Source texts of formatted documents:
• • • • •
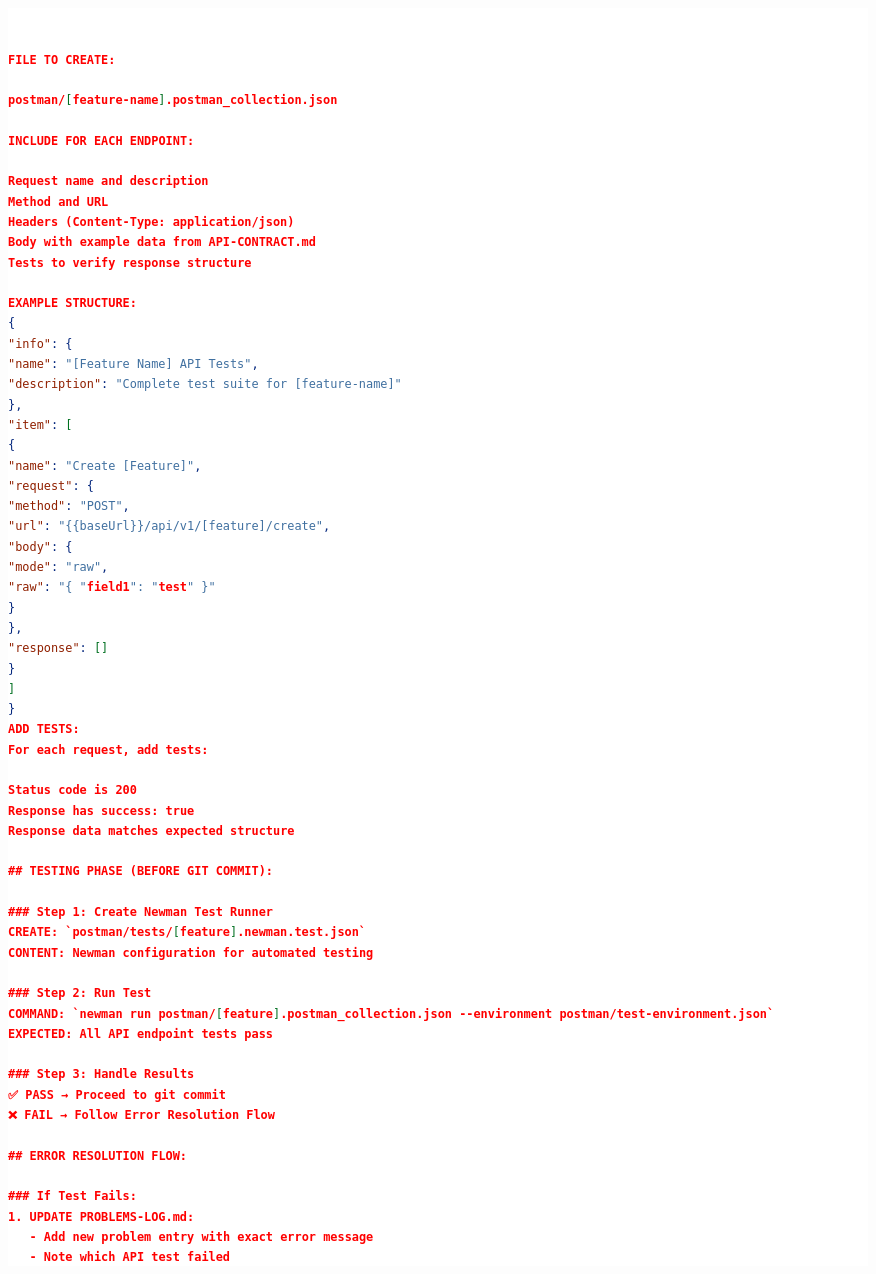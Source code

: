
```json


FILE TO CREATE:

postman/[feature-name].postman_collection.json

INCLUDE FOR EACH ENDPOINT:

Request name and description
Method and URL
Headers (Content-Type: application/json)
Body with example data from API-CONTRACT.md
Tests to verify response structure

EXAMPLE STRUCTURE:
{
"info": {
"name": "[Feature Name] API Tests",
"description": "Complete test suite for [feature-name]"
},
"item": [
{
"name": "Create [Feature]",
"request": {
"method": "POST",
"url": "{{baseUrl}}/api/v1/[feature]/create",
"body": {
"mode": "raw",
"raw": "{ "field1": "test" }"
}
},
"response": []
}
]
}
ADD TESTS:
For each request, add tests:

Status code is 200
Response has success: true
Response data matches expected structure

## TESTING PHASE (BEFORE GIT COMMIT):

### Step 1: Create Newman Test Runner
CREATE: `postman/tests/[feature].newman.test.json` 
CONTENT: Newman configuration for automated testing

### Step 2: Run Test
COMMAND: `newman run postman/[feature].postman_collection.json --environment postman/test-environment.json`
EXPECTED: All API endpoint tests pass

### Step 3: Handle Results
✅ PASS → Proceed to git commit
❌ FAIL → Follow Error Resolution Flow

## ERROR RESOLUTION FLOW:

### If Test Fails:
1. UPDATE PROBLEMS-LOG.md:
   - Add new problem entry with exact error message
   - Note which API test failed
```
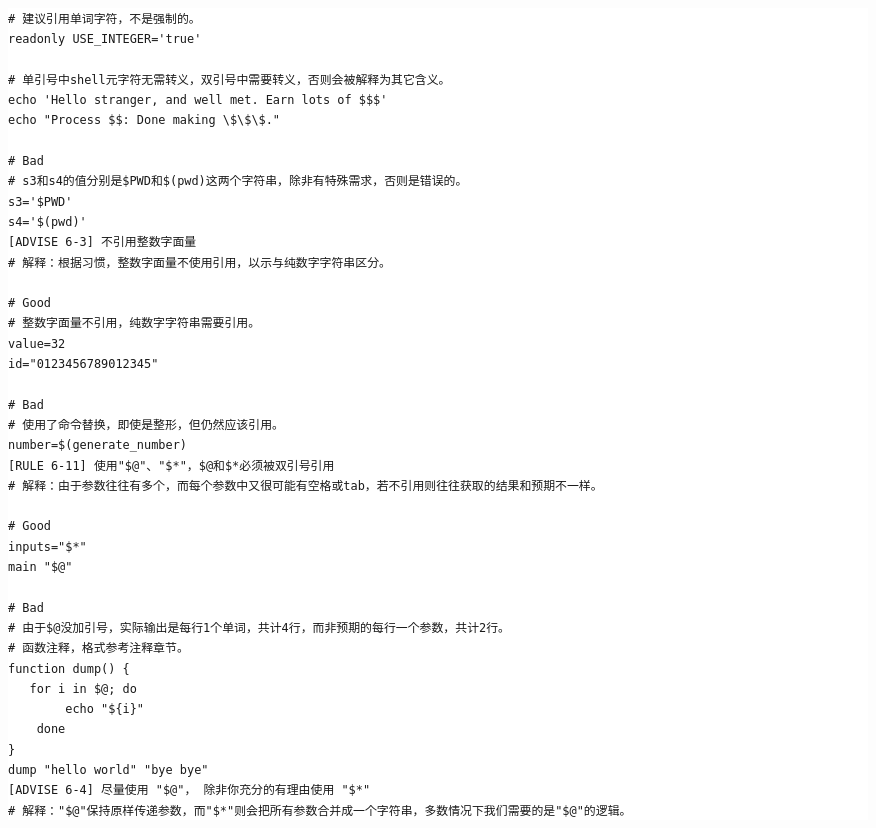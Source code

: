     # 建议引用单词字符，不是强制的。
    readonly USE_INTEGER='true'
    
    # 单引号中shell元字符无需转义，双引号中需要转义，否则会被解释为其它含义。
    echo 'Hello stranger, and well met. Earn lots of $$$'
    echo "Process $$: Done making \$\$\$."
    
    # Bad 
    # s3和s4的值分别是$PWD和$(pwd)这两个字符串，除非有特殊需求，否则是错误的。
    s3='$PWD'
    s4='$(pwd)'
    [ADVISE 6-3] 不引用整数字面量
    # 解释：根据习惯，整数字面量不使用引用，以示与纯数字字符串区分。
    
    # Good  
    # 整数字面量不引用，纯数字字符串需要引用。
    value=32
    id="0123456789012345"
    
    # Bad 
    # 使用了命令替换，即使是整形，但仍然应该引用。
    number=$(generate_number)
    [RULE 6-11] 使用"$@"、"$*"，$@和$*必须被双引号引用
    # 解释：由于参数往往有多个，而每个参数中又很可能有空格或tab，若不引用则往往获取的结果和预期不一样。
    
    # Good 
    inputs="$*"
    main "$@"
    
    # Bad
    # 由于$@没加引号，实际输出是每行1个单词，共计4行，而非预期的每行一个参数，共计2行。
    # 函数注释，格式参考注释章节。
    function dump() {
       for i in $@; do
            echo "${i}"
        done
    }
    dump "hello world" "bye bye"
    [ADVISE 6-4] 尽量使用 "$@"， 除非你充分的有理由使用 "$*"
    # 解释："$@"保持原样传递参数，而"$*"则会把所有参数合并成一个字符串，多数情况下我们需要的是"$@"的逻辑。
• • • • •
Every line in the data that holds the string "with" should be returned.

Body with example data from API-CONTRACT.md
   - Add new problem entry with exact error message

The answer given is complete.